Reproduce each line from the first in the data through the line that contains "Fundamentals: doom and" exactly; give nothing else.

(Dataset items)
+---+

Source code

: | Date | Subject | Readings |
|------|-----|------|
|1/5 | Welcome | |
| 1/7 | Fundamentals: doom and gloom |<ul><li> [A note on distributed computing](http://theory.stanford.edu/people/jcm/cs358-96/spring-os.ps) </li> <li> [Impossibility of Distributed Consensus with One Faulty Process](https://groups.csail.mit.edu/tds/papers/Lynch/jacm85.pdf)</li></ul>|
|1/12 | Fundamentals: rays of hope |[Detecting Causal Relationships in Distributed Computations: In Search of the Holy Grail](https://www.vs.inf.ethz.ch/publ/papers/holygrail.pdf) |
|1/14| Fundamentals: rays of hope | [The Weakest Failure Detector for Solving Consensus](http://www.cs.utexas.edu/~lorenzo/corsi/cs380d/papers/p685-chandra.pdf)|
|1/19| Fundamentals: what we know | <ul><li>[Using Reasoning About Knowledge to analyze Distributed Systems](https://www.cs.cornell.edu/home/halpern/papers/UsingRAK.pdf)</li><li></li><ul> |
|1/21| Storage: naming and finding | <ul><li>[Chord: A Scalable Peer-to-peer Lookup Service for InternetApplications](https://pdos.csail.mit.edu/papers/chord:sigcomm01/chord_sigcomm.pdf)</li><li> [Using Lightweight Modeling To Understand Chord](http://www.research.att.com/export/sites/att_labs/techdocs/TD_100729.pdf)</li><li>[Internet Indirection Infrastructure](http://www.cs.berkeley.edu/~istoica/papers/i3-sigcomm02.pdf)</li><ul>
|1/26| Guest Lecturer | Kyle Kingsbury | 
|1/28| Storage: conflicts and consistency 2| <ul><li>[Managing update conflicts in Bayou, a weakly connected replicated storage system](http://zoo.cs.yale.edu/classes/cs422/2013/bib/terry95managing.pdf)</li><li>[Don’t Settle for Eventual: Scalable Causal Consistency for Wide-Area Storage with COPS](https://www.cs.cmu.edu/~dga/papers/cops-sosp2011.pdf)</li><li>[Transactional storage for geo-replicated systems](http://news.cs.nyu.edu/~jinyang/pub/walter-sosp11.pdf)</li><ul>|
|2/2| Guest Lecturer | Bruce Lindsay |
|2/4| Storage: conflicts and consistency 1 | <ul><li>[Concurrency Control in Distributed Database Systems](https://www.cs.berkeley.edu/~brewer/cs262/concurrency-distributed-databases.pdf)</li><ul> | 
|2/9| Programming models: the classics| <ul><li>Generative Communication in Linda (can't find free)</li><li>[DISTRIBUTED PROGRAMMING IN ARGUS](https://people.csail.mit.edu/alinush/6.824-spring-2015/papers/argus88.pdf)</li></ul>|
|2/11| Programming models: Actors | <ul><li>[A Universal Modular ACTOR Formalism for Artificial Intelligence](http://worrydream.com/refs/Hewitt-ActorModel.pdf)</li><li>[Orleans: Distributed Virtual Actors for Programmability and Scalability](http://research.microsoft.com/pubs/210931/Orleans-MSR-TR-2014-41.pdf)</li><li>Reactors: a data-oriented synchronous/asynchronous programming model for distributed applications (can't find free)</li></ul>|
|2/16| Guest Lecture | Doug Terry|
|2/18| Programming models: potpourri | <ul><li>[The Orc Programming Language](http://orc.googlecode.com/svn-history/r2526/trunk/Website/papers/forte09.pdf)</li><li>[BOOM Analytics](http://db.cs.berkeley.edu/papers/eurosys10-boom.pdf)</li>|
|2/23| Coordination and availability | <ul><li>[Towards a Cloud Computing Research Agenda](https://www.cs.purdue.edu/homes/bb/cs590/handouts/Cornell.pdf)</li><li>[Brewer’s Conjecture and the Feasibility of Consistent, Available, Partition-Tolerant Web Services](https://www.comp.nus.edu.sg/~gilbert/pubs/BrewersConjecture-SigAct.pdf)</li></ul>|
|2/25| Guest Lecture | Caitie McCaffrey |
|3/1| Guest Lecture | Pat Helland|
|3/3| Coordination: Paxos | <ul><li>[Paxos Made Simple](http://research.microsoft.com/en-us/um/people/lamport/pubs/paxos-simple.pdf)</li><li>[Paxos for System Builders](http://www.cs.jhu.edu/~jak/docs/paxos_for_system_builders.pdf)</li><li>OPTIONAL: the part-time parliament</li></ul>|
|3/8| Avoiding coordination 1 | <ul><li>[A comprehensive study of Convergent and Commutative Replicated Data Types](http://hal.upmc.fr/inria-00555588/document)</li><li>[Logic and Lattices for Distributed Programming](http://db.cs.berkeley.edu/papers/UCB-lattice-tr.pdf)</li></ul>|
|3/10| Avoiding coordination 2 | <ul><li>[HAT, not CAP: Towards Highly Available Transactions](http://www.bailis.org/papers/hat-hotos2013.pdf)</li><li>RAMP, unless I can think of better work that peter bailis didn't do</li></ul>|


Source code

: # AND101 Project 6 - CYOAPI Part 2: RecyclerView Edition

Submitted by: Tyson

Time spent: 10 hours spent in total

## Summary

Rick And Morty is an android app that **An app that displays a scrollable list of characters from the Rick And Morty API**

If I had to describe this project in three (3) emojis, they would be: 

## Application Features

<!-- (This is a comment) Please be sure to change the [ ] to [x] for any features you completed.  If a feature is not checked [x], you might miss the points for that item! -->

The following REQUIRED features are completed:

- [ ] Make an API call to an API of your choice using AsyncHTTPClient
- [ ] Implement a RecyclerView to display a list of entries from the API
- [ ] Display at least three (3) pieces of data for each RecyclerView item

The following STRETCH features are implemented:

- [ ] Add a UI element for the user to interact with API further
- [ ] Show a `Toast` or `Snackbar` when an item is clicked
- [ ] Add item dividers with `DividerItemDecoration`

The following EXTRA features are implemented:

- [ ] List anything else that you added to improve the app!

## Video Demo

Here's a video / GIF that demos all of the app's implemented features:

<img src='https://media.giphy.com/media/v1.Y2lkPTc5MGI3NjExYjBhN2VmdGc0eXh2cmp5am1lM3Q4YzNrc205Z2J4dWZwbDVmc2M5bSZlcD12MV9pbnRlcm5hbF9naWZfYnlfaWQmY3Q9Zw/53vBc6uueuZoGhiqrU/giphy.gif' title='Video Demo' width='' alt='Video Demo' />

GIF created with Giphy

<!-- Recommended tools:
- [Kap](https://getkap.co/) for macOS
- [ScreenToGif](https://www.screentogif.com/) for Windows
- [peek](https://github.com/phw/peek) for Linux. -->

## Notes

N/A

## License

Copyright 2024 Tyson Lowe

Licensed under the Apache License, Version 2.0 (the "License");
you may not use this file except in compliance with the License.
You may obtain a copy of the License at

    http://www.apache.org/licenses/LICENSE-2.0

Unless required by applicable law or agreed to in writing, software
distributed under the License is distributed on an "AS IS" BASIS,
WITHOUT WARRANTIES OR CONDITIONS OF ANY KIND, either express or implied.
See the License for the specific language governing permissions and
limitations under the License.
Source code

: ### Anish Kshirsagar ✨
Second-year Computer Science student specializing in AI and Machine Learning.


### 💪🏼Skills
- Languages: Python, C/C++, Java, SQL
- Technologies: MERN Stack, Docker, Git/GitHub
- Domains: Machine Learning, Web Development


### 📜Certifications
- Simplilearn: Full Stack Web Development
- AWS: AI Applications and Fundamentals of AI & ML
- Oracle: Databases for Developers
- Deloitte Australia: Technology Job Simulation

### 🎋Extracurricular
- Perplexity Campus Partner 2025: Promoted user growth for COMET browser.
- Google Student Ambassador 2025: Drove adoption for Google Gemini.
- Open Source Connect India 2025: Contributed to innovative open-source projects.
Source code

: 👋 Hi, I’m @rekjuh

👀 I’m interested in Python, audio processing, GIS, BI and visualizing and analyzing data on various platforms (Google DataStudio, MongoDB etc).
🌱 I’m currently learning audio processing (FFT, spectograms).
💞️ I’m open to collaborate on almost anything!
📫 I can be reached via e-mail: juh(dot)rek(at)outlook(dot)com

+---+

Worked solution
Source code

: | Date | Subject | Readings |
|------|-----|------|
|1/5 | Welcome | |
| 1/7 | Fundamentals: doom and gloom |<ul><li> [A note on distributed computing](http://theory.stanford.edu/people/jcm/cs358-96/spring-os.ps) </li> <li> [Impossibility of Distributed Consensus with One Faulty Process](https://groups.csail.mit.edu/tds/papers/Lynch/jacm85.pdf)</li></ul>|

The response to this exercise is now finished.